A ideia de "combater o apartheid cultural" é na verdade uma forma de reforçar o verdadeiro apartheid cultural oculto no discurso intelectual dominante. Bonito é a bregalização ser despejada nos redutos universitários, nos eventos de vanguarda e coisa parecida. Horrível é o povo pobre voltar a fazer MPB de verdade, o que não é o mesmo que bregalhões pegarem carona na MPB depois de fazerem seu nome com seus horripilantes sucessos radiofônicos.
A coisa é pior do que se imagina. Os intelectuais "bacanas" queriam que a MPB autêntica se isolasse cada vez mais do gosto do público. Se, pelo menos, na Era Médici ou na Era Geisel, a classe média podia apreciar a MPB autêntica, hoje nem isso mais acontece. Hoje MPB autêntica é coisa de saudosista, aristocrata e pesquisador cultural. Um público cada vez mais restrito.
Apenas uma pequena parcela da MPB autêntica - aqueles sucessos que conseguiram vingar nas trilhas sonoras das novelas da Rede Globo desde os anos 1970 - é permitida para o grande público, até para servir de "matéria-prima" para aventuras canastronas dos ídolos brega-popularescos, quando tentam soar como pastiches de emepebistas consagrados aqui e ali.
Isso só é permitido para facilitar aberrações como os canastrões Chitãozinho & Xororó gravando um disco com músicas de Tom Jobim. Bregalhões pegando carona num emepebista os favorecem tanto na falta de produção autoral - o que mostra sua falta de talento e sua incapacidade de criar algo que preste - quanto na autopromoção às custas de um nome realmente talentoso.
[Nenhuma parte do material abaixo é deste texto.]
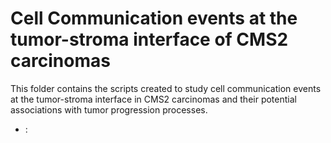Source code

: # Cell Communication events at the tumor-stroma interface of CMS2 carcinomas

This folder contains the scripts created to study cell communication events at the tumor-stroma interface in CMS2 carcinomas and their potential associations with tumor progression processes.


* []():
O cenário é bem mais radical, mas segue a perspectiva de quem vive na Era Médici e sentia horror em ver a "subversiva" MPB sendo cantada por universitários e sendo ouvida até por taxistas e funcionários públicos.
Com isso, o "bom elitismo" da intelectualidade "bacana" promovia eventos tenebrosos como um tributo pretensamente "udigrudi" ao grupo de sambrega Raça Negra - cuja ruindade musical é clara, com um vocalista de voz fraca e fanha cantando sob pastiches de sambalanço mal arranjados - para empurrar o som desse medíocre conjunto ao gosto dos universitários.
Isso é horrível. A "ditabranda do mau gosto" empurrada para a classe média e para pessoas realmente pensantes para isolar a MPB autêntica e nosso rico patrimônio artístico e cultural para públicos de maior poder aquisitivo ou maior formação acadêmica, um caso cruel de separatismo cultural que é promovido por intelectuais de grande visibilidade que posavam de "progressistas" defendendo, "sem preconceitos", os mesmos preconceitos da grande mídia.
E pensar que Pedro Alexandre Sanches ainda insiste em promover uma falsa imagem de "intelectual de esquerda", ele, que, com seus preconceitos trazidos pela Folha de São Paulo e seu "patrão-colega" Otávio Frias Filho, "bateu" em Chico Buarque antes de dois burguesinhos reacionários. Quem te viu, quem te vê.